It is sad that in order to begin such a debate I must affirm that I am not anti-semitic, sad but not surprising. These days the zealots have sought to polarise the moderates into acquiescence with the “If you’re not with us, you’re against us” tactic. It is a clever use of political correctness the way political correctness is often used by the right to avoid debate on questions they wish to sabotage.

I am not a holocaust denialist, unlike many of the fundamental zealots on either the Zionist or Fascist side I have been to Auschwitz and Dachau and seen it all with my own eyes. Having done so I have images in my head which will go with me to the grave. I could not go to Auschwitz again I don’t think. As a committed left-wing activist the evils of nationalism come as no stranger to me and Germany’s quest to promote itself and its cultural model above everything else in the 1930s and 1940s is something of abhorrence. It should provide a beacon as to just what exactly happens when nationalism is allowed to run rampant to its natural conclusion.

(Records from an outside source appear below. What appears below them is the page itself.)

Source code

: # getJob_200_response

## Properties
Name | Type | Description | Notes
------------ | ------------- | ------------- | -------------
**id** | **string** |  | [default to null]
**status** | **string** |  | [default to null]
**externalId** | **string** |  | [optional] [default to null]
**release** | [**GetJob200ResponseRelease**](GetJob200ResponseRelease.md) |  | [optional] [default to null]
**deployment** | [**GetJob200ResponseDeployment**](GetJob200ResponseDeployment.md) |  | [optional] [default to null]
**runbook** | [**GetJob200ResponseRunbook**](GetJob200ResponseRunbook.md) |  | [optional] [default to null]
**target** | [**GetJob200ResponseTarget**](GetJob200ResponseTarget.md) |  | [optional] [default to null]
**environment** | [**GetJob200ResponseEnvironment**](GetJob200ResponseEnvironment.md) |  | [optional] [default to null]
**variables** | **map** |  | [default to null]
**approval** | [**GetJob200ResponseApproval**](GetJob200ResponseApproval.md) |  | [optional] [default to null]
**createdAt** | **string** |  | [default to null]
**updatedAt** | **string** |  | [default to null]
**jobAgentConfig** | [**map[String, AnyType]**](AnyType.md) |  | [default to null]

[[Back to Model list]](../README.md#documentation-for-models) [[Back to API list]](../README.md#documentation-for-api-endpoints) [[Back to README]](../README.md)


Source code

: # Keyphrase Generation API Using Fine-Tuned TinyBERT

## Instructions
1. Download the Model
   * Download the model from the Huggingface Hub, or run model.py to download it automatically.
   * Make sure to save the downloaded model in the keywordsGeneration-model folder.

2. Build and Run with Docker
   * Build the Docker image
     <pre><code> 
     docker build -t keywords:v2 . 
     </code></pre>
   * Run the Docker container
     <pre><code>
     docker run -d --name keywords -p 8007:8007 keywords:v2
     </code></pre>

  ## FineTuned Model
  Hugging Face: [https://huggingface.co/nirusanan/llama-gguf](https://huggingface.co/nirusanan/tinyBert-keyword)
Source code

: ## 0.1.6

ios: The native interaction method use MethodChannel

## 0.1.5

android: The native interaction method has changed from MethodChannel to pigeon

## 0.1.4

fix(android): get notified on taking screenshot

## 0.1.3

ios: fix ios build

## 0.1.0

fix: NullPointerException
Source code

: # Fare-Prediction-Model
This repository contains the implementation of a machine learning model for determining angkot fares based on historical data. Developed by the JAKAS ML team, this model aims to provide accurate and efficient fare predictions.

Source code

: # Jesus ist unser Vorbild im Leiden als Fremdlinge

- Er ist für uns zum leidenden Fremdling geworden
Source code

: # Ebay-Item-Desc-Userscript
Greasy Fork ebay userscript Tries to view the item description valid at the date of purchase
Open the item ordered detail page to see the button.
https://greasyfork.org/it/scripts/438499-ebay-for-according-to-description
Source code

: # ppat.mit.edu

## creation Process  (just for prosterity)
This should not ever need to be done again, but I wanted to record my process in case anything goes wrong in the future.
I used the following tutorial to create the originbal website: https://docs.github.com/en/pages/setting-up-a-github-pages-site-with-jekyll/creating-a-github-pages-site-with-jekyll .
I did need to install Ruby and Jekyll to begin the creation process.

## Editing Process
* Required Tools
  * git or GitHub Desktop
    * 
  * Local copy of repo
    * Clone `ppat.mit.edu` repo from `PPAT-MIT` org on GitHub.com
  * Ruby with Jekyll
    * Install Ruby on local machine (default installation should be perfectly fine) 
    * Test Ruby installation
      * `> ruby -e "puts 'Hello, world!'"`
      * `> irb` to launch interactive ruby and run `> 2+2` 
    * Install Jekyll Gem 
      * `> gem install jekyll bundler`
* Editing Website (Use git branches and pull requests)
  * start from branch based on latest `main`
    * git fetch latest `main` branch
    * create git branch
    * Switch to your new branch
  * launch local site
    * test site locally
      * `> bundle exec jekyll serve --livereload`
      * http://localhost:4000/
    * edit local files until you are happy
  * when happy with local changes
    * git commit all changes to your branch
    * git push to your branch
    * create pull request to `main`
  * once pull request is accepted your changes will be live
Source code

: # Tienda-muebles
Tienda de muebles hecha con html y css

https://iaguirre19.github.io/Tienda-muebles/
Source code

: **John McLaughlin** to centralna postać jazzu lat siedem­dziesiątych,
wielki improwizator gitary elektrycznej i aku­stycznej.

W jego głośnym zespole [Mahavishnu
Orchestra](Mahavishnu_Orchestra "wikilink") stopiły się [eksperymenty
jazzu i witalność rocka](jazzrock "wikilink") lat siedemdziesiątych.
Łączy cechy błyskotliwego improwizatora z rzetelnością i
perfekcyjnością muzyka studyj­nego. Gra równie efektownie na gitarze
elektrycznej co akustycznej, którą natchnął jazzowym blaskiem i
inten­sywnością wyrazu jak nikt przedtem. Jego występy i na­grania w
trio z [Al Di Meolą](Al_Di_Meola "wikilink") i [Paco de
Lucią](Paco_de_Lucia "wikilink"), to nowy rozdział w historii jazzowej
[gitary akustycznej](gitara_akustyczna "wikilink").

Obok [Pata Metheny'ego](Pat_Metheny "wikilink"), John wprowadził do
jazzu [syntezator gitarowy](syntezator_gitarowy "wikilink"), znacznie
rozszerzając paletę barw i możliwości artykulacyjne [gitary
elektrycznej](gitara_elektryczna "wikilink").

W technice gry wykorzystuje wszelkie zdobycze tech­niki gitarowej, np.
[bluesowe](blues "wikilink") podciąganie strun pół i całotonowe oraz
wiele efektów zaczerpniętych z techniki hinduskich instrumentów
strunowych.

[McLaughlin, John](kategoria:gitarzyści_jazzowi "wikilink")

And yet to assume that we have learnt from the holocaust is to disregard much of the history of the last 50 years. I am surprised and dismayed that the Israelis were not the most vociferous of critics of the ethnic cleansing perpetrated in Croatia, Bosnia and Kosovo, and that Israel did not send its crack troops into Rwanda to prevent the widespread annihilation of the Tutzis. Why is the Simon Wiesenthal centre not now also engaged in hunting down the members of the Interahamwe and the Impuzamugambi who are still active in lawless parts of the Democratic Republic of Congo? These are war criminals, murderers and ethnic cleansers and yet they remain unencumbered by the Western World. Part of experiencing adversity is the greater understanding it gives you of oppressed groups and what you then do about it. Israel is active in promoting and defending the rights of Jews across the world as one might very well expect it to do, however they are either naive and short-sighted or isolationist and bigoted if they feel that it is enough just to protect their own kind. Would Israel have been more inclined to be involved politically or militarily if the oppressed in Bosnia had been Jewish as opposed to Muslims? Would they be involved in Africa if there was an age-old Jewish community rather than disenfranchised blacks, the lowest of all the global pecking orders?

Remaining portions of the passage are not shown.